Хайченко уходит, хихикая и разводя руками.

— Видите, какая несолидная комедия получается, Д. Ю.

— Никакой комедии, все весьма трагично, наоборот. Умели шкодить, умейте и расхлебывать. Вот Рудницкий прекрасно подготовил собрание, а на бюро райкома что было, знаете? (Рудницкого на бюро РК очень ругали и едва не исключили.) Он вам рассказывал? Так это у него! Что же у вас тогда будет! Сейчас же идите звонить Строевой, Сабининой и другим. Они — ваши подружки, сами тоже хороши, пусть выступают, а то их молчание производит самое дурное впечатление.

Направляюсь в женскую уборную на первом этаже. По дороге, в спину:

— Нея Марковна, положение с каждым днем осложняется. На институт продолжают наседать, в частности, из-за вашего дела. Вы должны обдумать все свои формулировки. То, что вы говорили на бюро, собрание никак не удовлетворит. Вы обязаны дать прямую и четкую квалификацию своего поступка и, главное, — как я вам не раз говорил, — назвать имена тех, кто вам дал подписать. Я ни на минуту не верю в то, что вы не знаете.

— Как, а вы же на бюро говорили, что верите, и мне говорили?

— Не верю, не верю. И никто не поверит. Но это вовсе не важно, верю я или не верю. Важно, чтобы вы назвали.

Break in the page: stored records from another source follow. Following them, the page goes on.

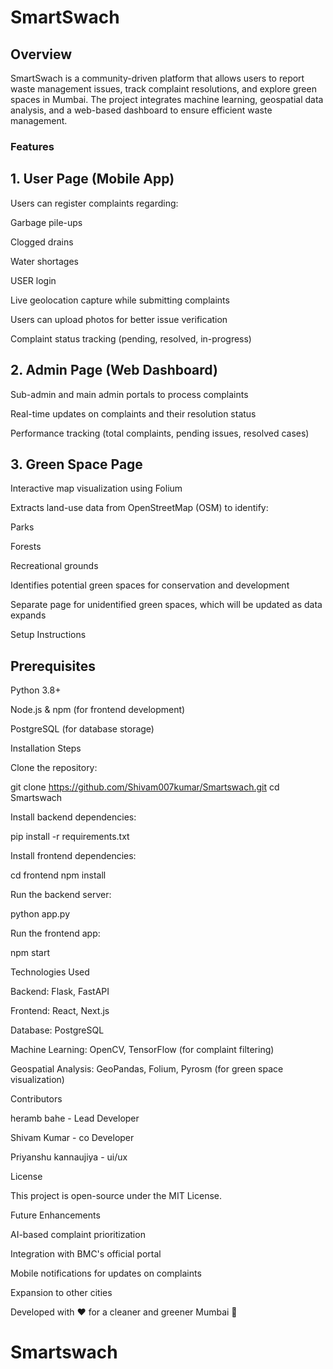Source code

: <h1>SmartSwach</h1>

<h2>Overview</h2>

SmartSwach is a community-driven platform that allows users to report waste management issues, track complaint resolutions, and explore green spaces in Mumbai. The project integrates machine learning, geospatial data analysis, and a web-based dashboard to ensure efficient waste management.

<h3>Features</h3>

<h2>1. User Page (Mobile App)</h2>

Users can register complaints regarding:

Garbage pile-ups

Clogged drains

Water shortages

USER login

Live geolocation capture while submitting complaints

Users can upload photos for better issue verification

Complaint status tracking (pending, resolved, in-progress)

<h2>2. Admin Page (Web Dashboard)</h2>

Sub-admin and main admin portals to process complaints

Real-time updates on complaints and their resolution status

Performance tracking (total complaints, pending issues, resolved cases)

<h2>3. Green Space Page</h2>

Interactive map visualization using Folium

Extracts land-use data from OpenStreetMap (OSM) to identify:

Parks

Forests

Recreational grounds

Identifies potential green spaces for conservation and development

Separate page for unidentified green spaces, which will be updated as data expands

Setup Instructions

<h2>Prerequisites</h2>

Python 3.8+

Node.js & npm (for frontend development)

PostgreSQL (for database storage)

Installation Steps

Clone the repository:

git clone https://github.com/Shivam007kumar/Smartswach.git
cd Smartswach

Install backend dependencies:

pip install -r requirements.txt

Install frontend dependencies:

cd frontend
npm install

Run the backend server:

python app.py

Run the frontend app:

npm start

Technologies Used

Backend: Flask, FastAPI

Frontend: React, Next.js

Database: PostgreSQL

Machine Learning: OpenCV, TensorFlow (for complaint filtering)

Geospatial Analysis: GeoPandas, Folium, Pyrosm (for green space visualization)

Contributors

heramb bahe - Lead Developer

Shivam Kumar - co Developer

Priyanshu kannaujiya - ui/ux


License

This project is open-source under the MIT License.

Future Enhancements

AI-based complaint prioritization

Integration with BMC's official portal

Mobile notifications for updates on complaints

Expansion to other cities

Developed with ❤️ for a cleaner and greener Mumbai 🌱

# Smartswach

Назовите кого угодно, не все ли равно.

— А потом меня за клевету привлекут?!! В тюрьму?

— Ну что за глупости! Вы же правду скажете!

— Я могу сказать только, что Пырьев мне дал подписать.

— Пырьев? А при чем здесь Пырьев?

— А я твердо помню, что он был в тот вечер в Доме кино. Как сейчас вижу его: идет по фойе со своею Скирдою13. Был. А потом помер.

— Что же вы говорите? Он же умер до подписания писем.

— Нет, после. Я твердо помню его в Доме кино. А больше никого не помню. Можно мне на него показать?

— Никто не поверит, что Пырьев — такой человек — давал письма подписывать.

— А я, кроме него, никого не помню.

— Что же, вы пьяная, что ли, были?

— Пьяная не пьяная, а не помню. Я ляпну на кого-нибудь, а он, может быть, и на просмотре этом не был. Его притянут, а он на меня в суд за клевету. Лучше уж я правду буду говорить, что письмо лежало на столе, я прочла, подписала, а кто был вокруг — не помню, все больше — незнакомые.

— Ну, тогда пеняйте на себя. Я вам все сказал. Я — всё.

Ниже на этих страницах, в главе “Июль”, воспроизведен протокол партийного собрания Института истории искусств от 5 июля 1968 года. Из протокола заседания партбюро от 12 июня я воспроизвожу только собственную речь в ответ на другие выступления и вопросы по моему “персональному делу”. Протокол — не стенограмма, как известно. Но я стремилась к максимальной подробности и ручаюсь за точность каждого зафиксированного мною слова. Много я в жизни писала протоколов, эти — лучшие14.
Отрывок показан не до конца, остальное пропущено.